- [WORKING DATA]
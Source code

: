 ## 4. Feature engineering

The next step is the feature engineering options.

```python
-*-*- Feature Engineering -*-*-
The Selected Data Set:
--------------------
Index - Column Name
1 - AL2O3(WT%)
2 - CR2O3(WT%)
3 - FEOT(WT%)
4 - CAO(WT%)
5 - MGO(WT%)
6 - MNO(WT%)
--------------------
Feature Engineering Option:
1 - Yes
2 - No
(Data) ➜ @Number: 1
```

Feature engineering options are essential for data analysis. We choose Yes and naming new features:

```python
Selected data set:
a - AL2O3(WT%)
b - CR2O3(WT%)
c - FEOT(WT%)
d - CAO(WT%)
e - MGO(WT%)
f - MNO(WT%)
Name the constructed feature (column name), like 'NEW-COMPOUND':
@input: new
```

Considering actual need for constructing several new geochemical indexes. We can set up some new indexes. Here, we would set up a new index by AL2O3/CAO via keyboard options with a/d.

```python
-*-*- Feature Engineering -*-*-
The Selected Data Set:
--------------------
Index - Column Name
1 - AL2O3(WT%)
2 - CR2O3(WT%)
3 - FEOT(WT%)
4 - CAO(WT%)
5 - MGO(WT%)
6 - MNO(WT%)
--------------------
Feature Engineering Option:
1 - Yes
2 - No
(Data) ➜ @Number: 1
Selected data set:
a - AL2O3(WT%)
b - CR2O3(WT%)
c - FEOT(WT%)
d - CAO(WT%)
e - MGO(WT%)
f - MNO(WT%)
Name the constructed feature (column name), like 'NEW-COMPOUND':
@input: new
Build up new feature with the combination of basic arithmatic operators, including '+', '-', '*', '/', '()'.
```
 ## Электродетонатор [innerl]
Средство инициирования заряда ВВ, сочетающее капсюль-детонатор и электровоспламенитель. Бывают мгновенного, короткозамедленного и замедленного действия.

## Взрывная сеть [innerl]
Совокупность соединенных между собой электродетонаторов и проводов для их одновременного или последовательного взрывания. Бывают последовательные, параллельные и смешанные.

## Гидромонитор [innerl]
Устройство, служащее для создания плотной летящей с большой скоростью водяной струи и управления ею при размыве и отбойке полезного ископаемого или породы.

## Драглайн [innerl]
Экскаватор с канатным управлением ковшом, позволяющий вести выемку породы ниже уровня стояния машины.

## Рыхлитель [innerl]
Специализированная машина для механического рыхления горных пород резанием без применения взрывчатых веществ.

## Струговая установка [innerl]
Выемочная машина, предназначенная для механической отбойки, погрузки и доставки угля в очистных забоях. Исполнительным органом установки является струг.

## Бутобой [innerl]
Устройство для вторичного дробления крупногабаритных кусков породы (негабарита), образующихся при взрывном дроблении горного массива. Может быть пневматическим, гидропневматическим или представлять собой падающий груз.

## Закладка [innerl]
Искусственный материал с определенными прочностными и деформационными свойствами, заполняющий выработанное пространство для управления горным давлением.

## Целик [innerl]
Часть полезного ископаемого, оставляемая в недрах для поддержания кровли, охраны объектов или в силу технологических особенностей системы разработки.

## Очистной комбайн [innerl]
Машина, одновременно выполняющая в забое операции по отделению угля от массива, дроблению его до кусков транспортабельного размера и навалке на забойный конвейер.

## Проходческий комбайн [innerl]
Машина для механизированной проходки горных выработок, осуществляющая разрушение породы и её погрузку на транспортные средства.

- [PROBLEM]
Return a word-for-word copy of the lines above from the one holding "The next step" through the one holding "## Взрывная сеть [innerl]", with both of them included and nothing besides.

- [RESULT]
The next step is the feature engineering options.

```python
-*-*- Feature Engineering -*-*-
The Selected Data Set:
--------------------
Index - Column Name
1 - AL2O3(WT%)
2 - CR2O3(WT%)
3 - FEOT(WT%)
4 - CAO(WT%)
5 - MGO(WT%)
6 - MNO(WT%)
--------------------
Feature Engineering Option:
1 - Yes
2 - No
(Data) ➜ @Number: 1
```

Feature engineering options are essential for data analysis. We choose Yes and naming new features:

```python
Selected data set:
a - AL2O3(WT%)
b - CR2O3(WT%)
c - FEOT(WT%)
d - CAO(WT%)
e - MGO(WT%)
f - MNO(WT%)
Name the constructed feature (column name), like 'NEW-COMPOUND':
@input: new
```

Considering actual need for constructing several new geochemical indexes. We can set up some new indexes. Here, we would set up a new index by AL2O3/CAO via keyboard options with a/d.

```python
-*-*- Feature Engineering -*-*-
The Selected Data Set:
--------------------
Index - Column Name
1 - AL2O3(WT%)
2 - CR2O3(WT%)
3 - FEOT(WT%)
4 - CAO(WT%)
5 - MGO(WT%)
6 - MNO(WT%)
--------------------
Feature Engineering Option:
1 - Yes
2 - No
(Data) ➜ @Number: 1
Selected data set:
a - AL2O3(WT%)
b - CR2O3(WT%)
c - FEOT(WT%)
d - CAO(WT%)
e - MGO(WT%)
f - MNO(WT%)
Name the constructed feature (column name), like 'NEW-COMPOUND':
@input: new
Build up new feature with the combination of basic arithmatic operators, including '+', '-', '*', '/', '()'.
```
 ## Электродетонатор [innerl]
Средство инициирования заряда ВВ, сочетающее капсюль-детонатор и электровоспламенитель. Бывают мгновенного, короткозамедленного и замедленного действия.

## Взрывная сеть [innerl]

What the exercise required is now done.